Die Situation bleibt dynamisch: In den nächsten Stunden werden sowohl von der ukrainischen Führung als auch von den russischen Behörden präzisierende Informationen zum Charakter der Schäden auf den getroffenen Objekten und zu möglichen Folgen für den Kraftstoffmarkt und die Logistik der Drohnensysteme erwartet.

## 🔍 Fact-Check Verification

- [Ukrainische Streitkräfte verursachen „heiße“ Nacht in Russland: Raffineri, Drohnenbasis und Flugplatz unter Beschuss](https://www.rbc.ua/ukr/news/zsu-vlashtuvali-garyachu-nich-rf-pid-udarom-1788079877.html) - Основной источник: удары по Киришскому НПЗ, объекту дронов в Миллерово и аэродрому в Ейске; пожары; ущерб уточняется. Ссылка на Генштаб ВСУ.
- [In der Nacht zum 30. August wurde in Russland eine der größten Raffinerien angegriffen 3](https://gazeta.ua/ru/articles/world-life/_v-noch-na-30-avgusta-v-rossii-byl-atakovan-odin-iz-krupnejshih-npz/1257619) - Подтверждает атаку на крупный НПЗ (Кириши) в ночь на 30 августа.
- [Schlag auf Kirischi – nicht nur um Erdölinfrastruktur, sondern auch um Reputation](https://echofm.online/opinions/udar-po-kirisham-ne-tolko-pro-neftyanuyu-infrastrukturu-no-i-pro-reputacziyu) - Аналитический контекст об ударе по Киришам и его значении для нефтяной инфраструктуры и репутации.
- [Drohnen griffen Kirischi an: Nach dem Treffer brach in einer Industriezone in der Nähe einer der größten Raffinerien Russlands ein Brand aus](https://ukranews.com/news/1171845-drony-atakovali-kirishi-posle-udara-zagorelas-promzona-vozle-odnogo-iz-krupnejshih-npz-rossii) - Формулирует возгорание как промзону «возле» НПЗ — незначительное расхождение с версией о пожаре на территории завода; учтено в разделе противоречий.

## ❓ FAQ

### Q: Welche Objekte in Russland wurden in der Nacht zum 30. August 2026 getroffen?
**A:** Laut Angaben des Generalstabs der ukrainischen Streitkräfte trafen die Schläge die Raffineri in Kirischi in der Region Leningrad, einen Ort zur Lagerung und zum Start von Angriffsdrohnen in Millerowo (Region Rostow) und den Militärflugplatz „Jeksk“ in der Region Krasnodar. Auf allen Objekten wurden Brände festgestellt.

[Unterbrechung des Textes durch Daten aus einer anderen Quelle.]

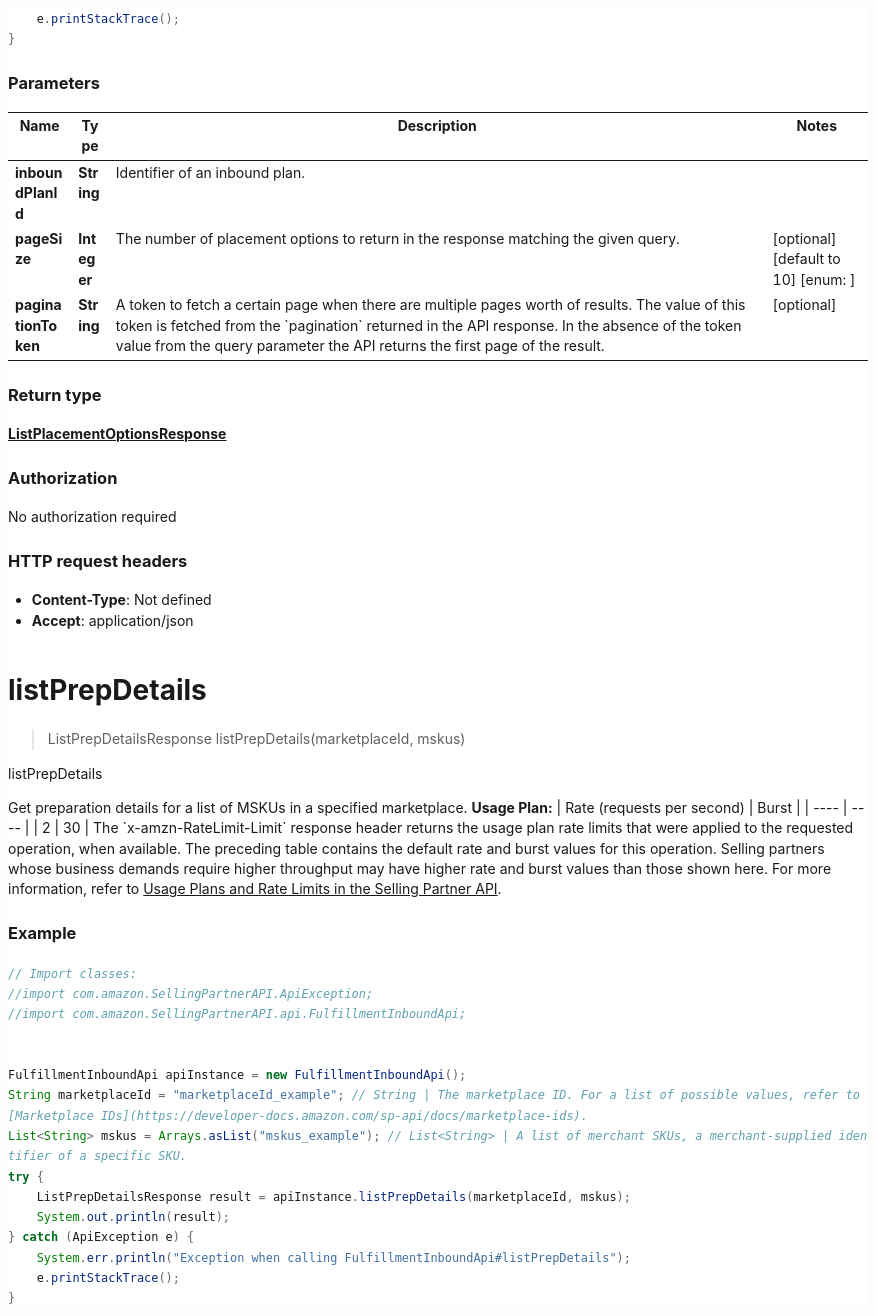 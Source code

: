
 ```java
    e.printStackTrace();
}
```

### Parameters

Name | Type | Description  | Notes
------------- | ------------- | ------------- | -------------
 **inboundPlanId** | **String**| Identifier of an inbound plan. |
 **pageSize** | **Integer**| The number of placement options to return in the response matching the given query. | [optional] [default to 10] [enum: ]
 **paginationToken** | **String**| A token to fetch a certain page when there are multiple pages worth of results. The value of this token is fetched from the &#x60;pagination&#x60; returned in the API response. In the absence of the token value from the query parameter the API returns the first page of the result. | [optional]

### Return type

[**ListPlacementOptionsResponse**](ListPlacementOptionsResponse.md)

### Authorization

No authorization required

### HTTP request headers

 - **Content-Type**: Not defined
 - **Accept**: application/json

<a name="listPrepDetails"></a>
# **listPrepDetails**
> ListPrepDetailsResponse listPrepDetails(marketplaceId, mskus)

listPrepDetails

Get preparation details for a list of MSKUs in a specified marketplace.  **Usage Plan:**  | Rate (requests per second) | Burst | | ---- | ---- | | 2 | 30 |  The &#x60;x-amzn-RateLimit-Limit&#x60; response header returns the usage plan rate limits that were applied to the requested operation, when available. The preceding table contains the default rate and burst values for this operation. Selling partners whose business demands require higher throughput may have higher rate and burst values than those shown here. For more information, refer to [Usage Plans and Rate Limits in the Selling Partner API](https://developer-docs.amazon.com/sp-api/docs/usage-plans-and-rate-limits-in-the-sp-api).

### Example
```java
// Import classes:
//import com.amazon.SellingPartnerAPI.ApiException;
//import com.amazon.SellingPartnerAPI.api.FulfillmentInboundApi;


FulfillmentInboundApi apiInstance = new FulfillmentInboundApi();
String marketplaceId = "marketplaceId_example"; // String | The marketplace ID. For a list of possible values, refer to [Marketplace IDs](https://developer-docs.amazon.com/sp-api/docs/marketplace-ids).
List<String> mskus = Arrays.asList("mskus_example"); // List<String> | A list of merchant SKUs, a merchant-supplied identifier of a specific SKU.
try {
    ListPrepDetailsResponse result = apiInstance.listPrepDetails(marketplaceId, mskus);
    System.out.println(result);
} catch (ApiException e) {
    System.err.println("Exception when calling FulfillmentInboundApi#listPrepDetails");
    e.printStackTrace();
}
```
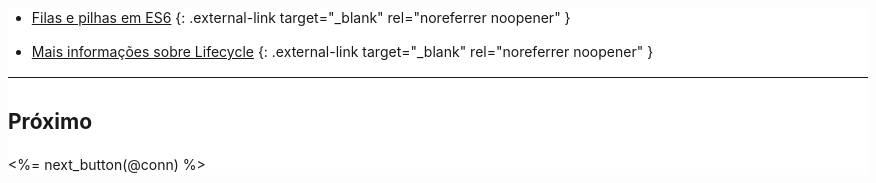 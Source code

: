 - [Filas e pilhas em ES6](https://dev.to/dilantha111/stacks-and-queues-in-js-with-es6-classes-and-array-20kh) {: .external-link target="_blank" rel="noreferrer noopener" }

- [Mais informações sobre Lifecycle](https://www.geeksforgeeks.org/reactjs-lifecycle-components/) {: .external-link target="_blank" rel="noreferrer noopener" }

---

## Próximo

<%= next_button(@conn) %>
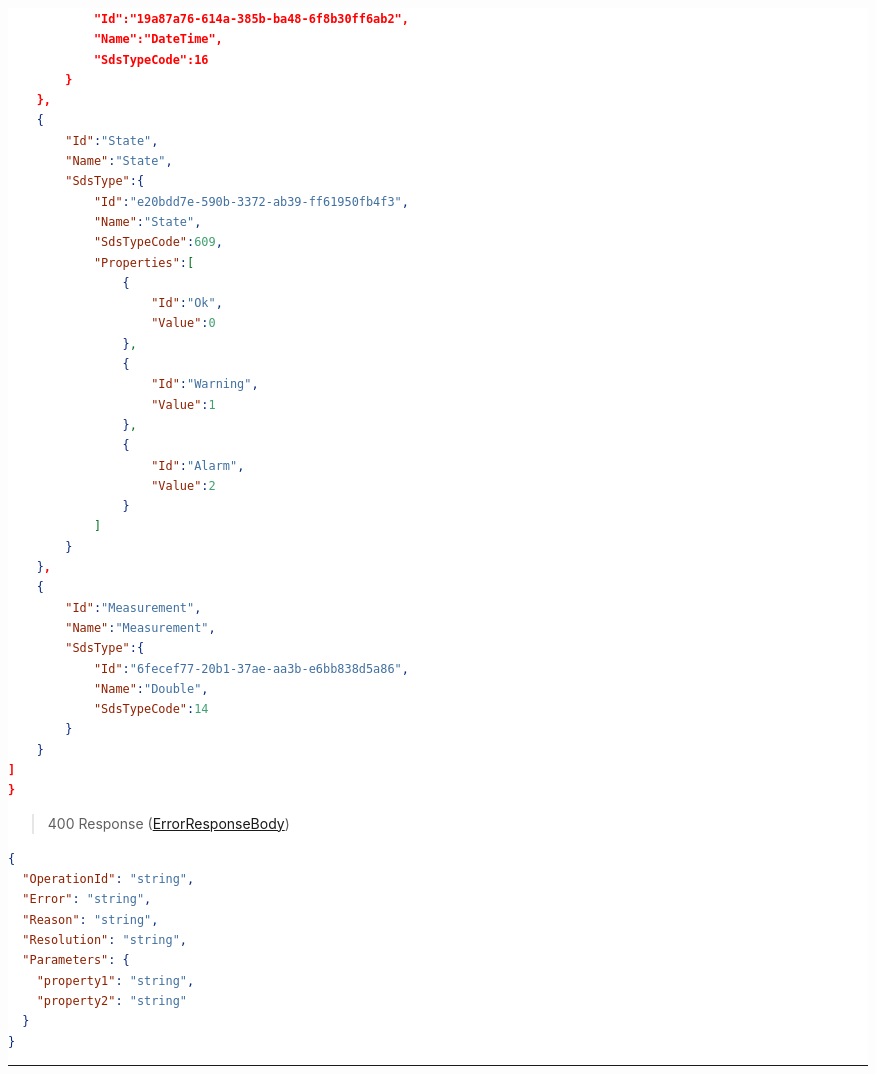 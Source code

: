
```json
            "Id":"19a87a76-614a-385b-ba48-6f8b30ff6ab2",
            "Name":"DateTime",
            "SdsTypeCode":16
        }
    },
    {
        "Id":"State",
        "Name":"State",
        "SdsType":{
            "Id":"e20bdd7e-590b-3372-ab39-ff61950fb4f3",
            "Name":"State",
            "SdsTypeCode":609,
            "Properties":[
                {
                    "Id":"Ok",
                    "Value":0
                },
                {
                    "Id":"Warning",
                    "Value":1
                },
                {
                    "Id":"Alarm",
                    "Value":2
                }
            ]
        }
    },
    {
        "Id":"Measurement",
        "Name":"Measurement",
        "SdsType":{
            "Id":"6fecef77-20b1-37ae-aa3b-e6bb838d5a86",
            "Name":"Double",
            "SdsTypeCode":14
        }
    }
]
}
```
> 400 Response ([ErrorResponseBody](#schemaerrorresponsebody))

```json
{
  "OperationId": "string",
  "Error": "string",
  "Reason": "string",
  "Resolution": "string",
  "Parameters": {
    "property1": "string",
    "property2": "string"
  }
}
```

--- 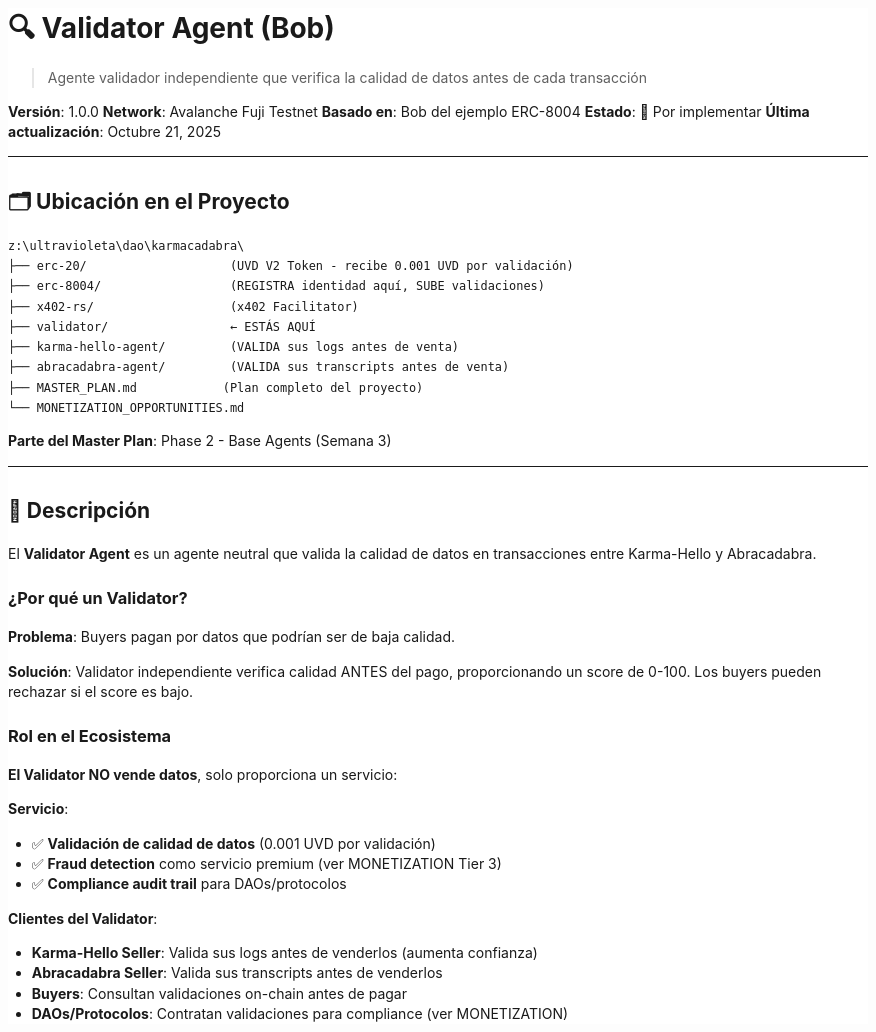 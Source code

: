 # 🔍 Validator Agent (Bob)

> Agente validador independiente que verifica la calidad de datos antes de cada transacción

**Versión**: 1.0.0
**Network**: Avalanche Fuji Testnet
**Basado en**: Bob del ejemplo ERC-8004
**Estado**: 🔴 Por implementar
**Última actualización**: Octubre 21, 2025

---

## 🗂️ Ubicación en el Proyecto

```
z:\ultravioleta\dao\karmacadabra\
├── erc-20/                    (UVD V2 Token - recibe 0.001 UVD por validación)
├── erc-8004/                  (REGISTRA identidad aquí, SUBE validaciones)
├── x402-rs/                   (x402 Facilitator)
├── validator/                 ← ESTÁS AQUÍ
├── karma-hello-agent/         (VALIDA sus logs antes de venta)
├── abracadabra-agent/         (VALIDA sus transcripts antes de venta)
├── MASTER_PLAN.md            (Plan completo del proyecto)
└── MONETIZATION_OPPORTUNITIES.md
```

**Parte del Master Plan**: Phase 2 - Base Agents (Semana 3)

---

## 🎯 Descripción

El **Validator Agent** es un agente neutral que valida la calidad de datos en transacciones entre Karma-Hello y Abracadabra.

### ¿Por qué un Validator?

**Problema**: Buyers pagan por datos que podrían ser de baja calidad.

**Solución**: Validator independiente verifica calidad ANTES del pago, proporcionando un score de 0-100. Los buyers pueden rechazar si el score es bajo.

### Rol en el Ecosistema

**El Validator NO vende datos**, solo proporciona un servicio:

**Servicio**:
- ✅ **Validación de calidad de datos** (0.001 UVD por validación)
- ✅ **Fraud detection** como servicio premium (ver MONETIZATION Tier 3)
- ✅ **Compliance audit trail** para DAOs/protocolos

**Clientes del Validator**:
- **Karma-Hello Seller**: Valida sus logs antes de venderlos (aumenta confianza)
- **Abracadabra Seller**: Valida sus transcripts antes de venderlos
- **Buyers**: Consultan validaciones on-chain antes de pagar
- **DAOs/Protocolos**: Contratan validaciones para compliance (ver MONETIZATION)
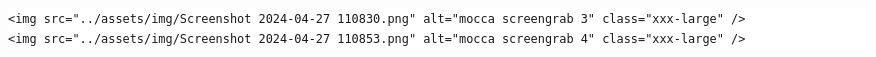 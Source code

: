     <img src="../assets/img/Screenshot 2024-04-27 110830.png" alt="mocca screengrab 3" class="xxx-large" />
    <img src="../assets/img/Screenshot 2024-04-27 110853.png" alt="mocca screengrab 4" class="xxx-large" /> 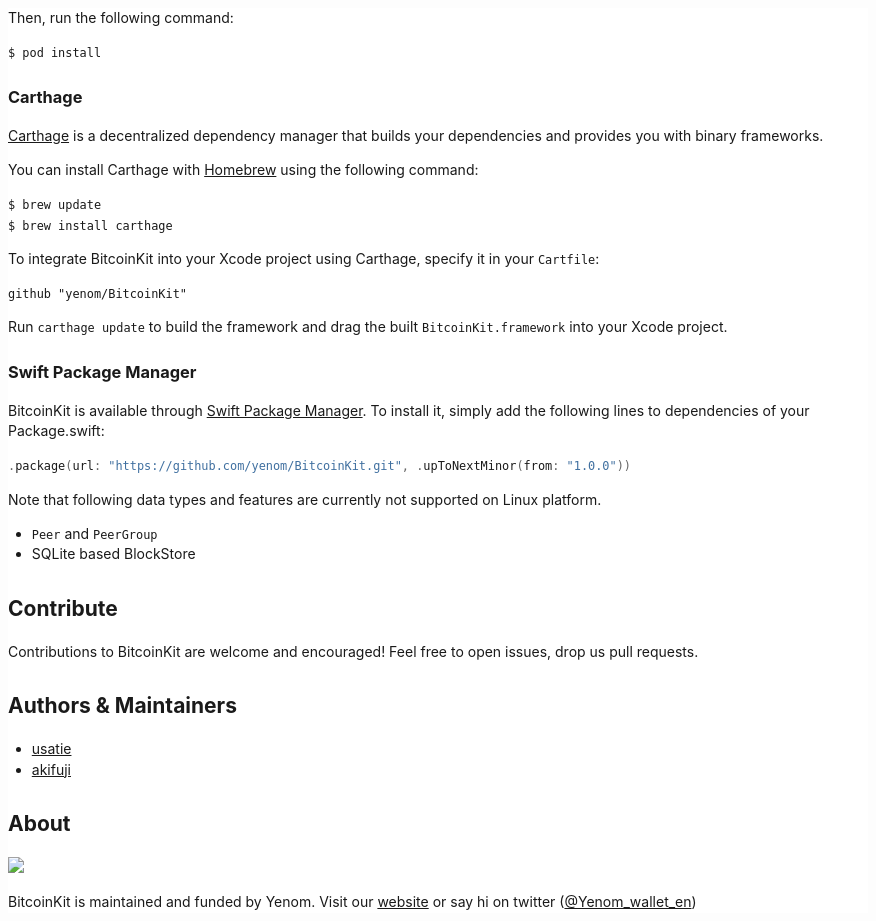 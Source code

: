 Then, run the following command:
```bash
$ pod install
```

### Carthage

[Carthage](https://github.com/Carthage/Carthage) is a decentralized dependency manager that builds your dependencies and provides you with binary frameworks.

You can install Carthage with [Homebrew](http://brew.sh/) using the following command:

```bash
$ brew update
$ brew install carthage
```

To integrate BitcoinKit into your Xcode project using Carthage, specify it in your `Cartfile`:

```ogdl
github "yenom/BitcoinKit"
```

Run `carthage update` to build the framework and drag the built `BitcoinKit.framework` into your Xcode project.


### Swift Package Manager

BitcoinKit is available through [Swift Package Manager](https://github.com/apple/swift-package-manager). To install
it, simply add the following lines to dependencies of your Package.swift:

```swift
.package(url: "https://github.com/yenom/BitcoinKit.git", .upToNextMinor(from: "1.0.0"))
```

Note that following data types and features are currently not supported on Linux platform.  

* `Peer` and `PeerGroup`
* SQLite based BlockStore

Contribute
----------
Contributions to BitcoinKit are welcome and encouraged!
Feel free to open issues, drop us pull requests.

## Authors & Maintainers
 - [usatie](https://github.com/usatie)
 - [akifuji](https://github.com/akifuj)

 ## About

 <img width=220 src="https://user-images.githubusercontent.com/24402451/44437525-9169ca00-a5f5-11e8-8a77-9c1b906fb864.jpg"></img>

 BitcoinKit is maintained and funded by Yenom.
 Visit our [website](https://yenom.tech) or say hi on twitter ([@Yenom_wallet_en](https://twitter.com/Yenom_wallet_en))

### Q: Was ist die Raffineri in Kirischi und warum wurde sie zum Ziel?
**A:** Die Raffineri in Kirischi („Kirischinjewteorgsinsintez“) ist die zweitgrößte Erdölraffineri Russlands und die größte im Nordwesten, mit einer Kapazität von rund 20 Millionen Tonnen Erdöl pro Jahr. Laut Aussage des Generalstabs produziert sie Kraftstoff und ist in die Versorgung der russischen Truppen eingebunden.

### Q: Wurde der zugefügte Schaden bestätigt?
**A:** Nein. Bis zum Morgen des 30. August teilte der Generalstab der ukrainischen Streitkräfte mit, dass der Umfang der dem Gegner zugefügten Schäden noch geklärt wird. Die russische Seite hat den Umfang der Schäden offiziell nicht bestätigt, daher bleiben diese Angaben Ein-Seiten-Informationen.

### Q: Wie wirken sich die Schläge auf den russischen Kraftstoffmarkt aus?
**A:** Der russische Kraftstoffmarkt spürt bereits die Folgen einer Reihe von Angriffen auf Raffinerien: Ende August ging die Benzinerzeugung auf etwa 70 % der inländischen Nachfrage zurück, und Moskau verlängerte das Exportverbot für Dieselkraftstoff für Hersteller bis zum 30. September.